Fernando de Amárica, el paisajista que logró captar la luz
Fernando de Amárica (Gasteiz, 1866-1956) se sintió atraído por varias corrientes artísticas, sin embargo encontró en la naturaleza todo lo necesario para crear, convirtiéndose en uno de los paisajistas vascos más importantes. La sala Kutxa Boulevard le dedica una exposición.
O. LARRETXEA | DONOSTIA
Artista incansable y autodidacta, Fernando de Amárica dejó de lado el Derecho, estudios que había cursado, para dedicarse de lleno a su gran vocación: la pintura. Nacido en el seno de una familia acomodada, su holgada situación económica le permitía pintar lo que sentía, pues no tenía la necesidad de vender sus trabajos para poder sobrevivir.
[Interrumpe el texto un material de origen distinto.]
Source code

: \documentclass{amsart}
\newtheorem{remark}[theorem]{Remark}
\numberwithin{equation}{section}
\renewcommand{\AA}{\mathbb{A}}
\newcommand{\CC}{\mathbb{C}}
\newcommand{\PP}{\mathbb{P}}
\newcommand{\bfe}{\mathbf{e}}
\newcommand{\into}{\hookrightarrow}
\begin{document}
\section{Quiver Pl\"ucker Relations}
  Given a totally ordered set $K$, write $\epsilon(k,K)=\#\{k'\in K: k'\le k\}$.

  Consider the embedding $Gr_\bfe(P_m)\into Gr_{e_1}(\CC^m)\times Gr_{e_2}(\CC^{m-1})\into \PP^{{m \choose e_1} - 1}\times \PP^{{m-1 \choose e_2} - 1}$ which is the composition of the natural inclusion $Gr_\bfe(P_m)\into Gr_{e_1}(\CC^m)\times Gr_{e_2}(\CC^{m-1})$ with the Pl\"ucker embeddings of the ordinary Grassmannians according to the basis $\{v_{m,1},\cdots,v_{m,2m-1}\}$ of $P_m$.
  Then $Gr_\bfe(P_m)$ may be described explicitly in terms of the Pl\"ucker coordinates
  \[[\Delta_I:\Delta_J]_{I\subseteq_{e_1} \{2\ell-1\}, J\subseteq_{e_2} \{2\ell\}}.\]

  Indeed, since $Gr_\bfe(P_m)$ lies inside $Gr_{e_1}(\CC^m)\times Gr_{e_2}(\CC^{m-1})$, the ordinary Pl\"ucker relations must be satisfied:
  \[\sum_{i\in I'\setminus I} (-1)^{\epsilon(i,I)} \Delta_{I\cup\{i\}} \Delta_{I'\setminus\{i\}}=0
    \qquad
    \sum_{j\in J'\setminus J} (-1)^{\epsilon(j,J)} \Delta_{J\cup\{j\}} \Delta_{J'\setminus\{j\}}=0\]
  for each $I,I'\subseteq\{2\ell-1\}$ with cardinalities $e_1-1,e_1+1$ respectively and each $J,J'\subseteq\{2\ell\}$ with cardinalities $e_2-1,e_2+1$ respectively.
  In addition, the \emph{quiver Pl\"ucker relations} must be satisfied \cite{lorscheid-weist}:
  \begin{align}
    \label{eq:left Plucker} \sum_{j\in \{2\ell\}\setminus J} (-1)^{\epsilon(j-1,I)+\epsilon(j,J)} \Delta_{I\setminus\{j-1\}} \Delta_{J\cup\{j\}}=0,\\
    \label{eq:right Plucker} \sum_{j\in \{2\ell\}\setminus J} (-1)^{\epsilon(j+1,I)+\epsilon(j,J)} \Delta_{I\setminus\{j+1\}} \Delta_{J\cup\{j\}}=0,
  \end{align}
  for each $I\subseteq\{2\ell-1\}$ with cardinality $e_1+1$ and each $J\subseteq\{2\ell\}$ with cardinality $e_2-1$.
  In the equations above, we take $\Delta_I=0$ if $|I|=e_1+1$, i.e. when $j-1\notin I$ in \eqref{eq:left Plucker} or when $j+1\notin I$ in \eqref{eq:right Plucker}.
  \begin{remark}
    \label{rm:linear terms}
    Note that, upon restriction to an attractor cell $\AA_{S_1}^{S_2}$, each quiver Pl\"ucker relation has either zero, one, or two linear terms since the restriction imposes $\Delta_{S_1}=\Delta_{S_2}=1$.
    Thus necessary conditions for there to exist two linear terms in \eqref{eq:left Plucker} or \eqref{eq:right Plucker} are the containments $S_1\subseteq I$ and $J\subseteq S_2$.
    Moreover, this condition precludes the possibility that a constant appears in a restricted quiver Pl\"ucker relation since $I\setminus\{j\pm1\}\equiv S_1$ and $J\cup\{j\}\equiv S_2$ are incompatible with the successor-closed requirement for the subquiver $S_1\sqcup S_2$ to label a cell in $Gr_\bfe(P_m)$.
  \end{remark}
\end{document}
Sus sentimientos y emociones le llevaron a plasmar la naturaleza: el agua, el cielo y los árboles impregnaban sus lienzos. Sus finos pinceles también se interesaron por las calles de Gasteiz, uno de sus lugares preferidos para plasmar las diferentes luces del día y ver cómo cambiaba la ciudad.
Compuesta por 63 obras y, dividida en tres salas, la sala Kutxa Boulevard de Donostia le dedica al artista vasco su exposición de otoño, una muestra antológica que estará abierta desde hoy hasta el próximo 8 de diciembre. Según explicó Iñaki Moreno, comisario de la muestra, De Amárica vivió el tránsito del siglo XIX hacia el XX, extremo que le facilitó ser testigo de diferentes corrientes artísticas. Junto al artista Ignacio Díaz de Olano (1860-1937, Gasteiz), en 1895 viajó hasta Roma -sede del academicismo- que en aquel entonces se disputaba con París el liderazgo en la formación de los pintores. «A sus 23 años, cuando decide dedicarse a la pintura, viaja a París para conocer la pintura de color porque unos años antes, en Madrid, conoció a Sorolla y le puso en contacto con el cromatismo», explicó Moreno.
«Captar la luz»
En 1900, De Amárica descubrió las pinturas de Monet y Sisley «trabajos que le impresionaron», pasando del clasicismo al cromatismo. Sin embargo, Moreno considera que al artista vasco no se le puede encuadrar en la corriente impresionista ni en ninguna otra tendencia. Lo describió como «autodidacta», amante del color, que reflejaba en sus cuadros «lo que su corazón y sentidos le dictaban».
Después de las dos exposiciones que realizó en Bruselas y Berlín -donde, por cierto, no le devolvieron tres cuadros, hecho que le empujó a no querer prestar más sus obras-, se recluyó «mentalmente» en su casa de la capital alavesa, donde comenzó a trabajar el paisajismo naturalista; es decir, «lo que verdaderamente sentía». «A través de esta corriente fue evolucionando -señaló el comisario de la muestra-, donde predominaron las aguas, los cielos, la naturaleza y la luz». Lo que los impresionistas llamaban «el instante». De Amárica fue capaz de entender las diferentes luces «llegando a ver más allá».
Asimismo, Moreno alabó su «extraordinaria capacidad para acoplarse a las nuevas corrientes artísticas, como muestra de su importante capacidad intelectual y artística». Tanto fue así, que a sus más de 80 años siguió pintando esa luz que él veía, con la ayuda de viejo caballete de madera que se resistió a abandonar.
Fernando de Amárica llamaba cariñosamente a sus cuadros sus «hijos». «Mas este cariño, quizá senil, como veo a mis hijos, casi mejor nietos artísticos, se acrecienta con los años», llegó a confesar el pintor. De ahí su gran proyecto. Toda su obra, toda su vida reflejada en ella, todos sus cuadros los guardó durante años para constituir más adelante una fundación con el cometido de que expusiera los cuadros y los cuidara «como expresión perenne de su amor a su pueblo».
Con la edad perdió facultades físicas y la obsesión por la muerte y el temor le invadieron. Fue en esa época cuando su pintura mostraba lo consciente que era de su propia muerte. Una última etapa artística en la que se liberó de una manera extraordinaria. O.L.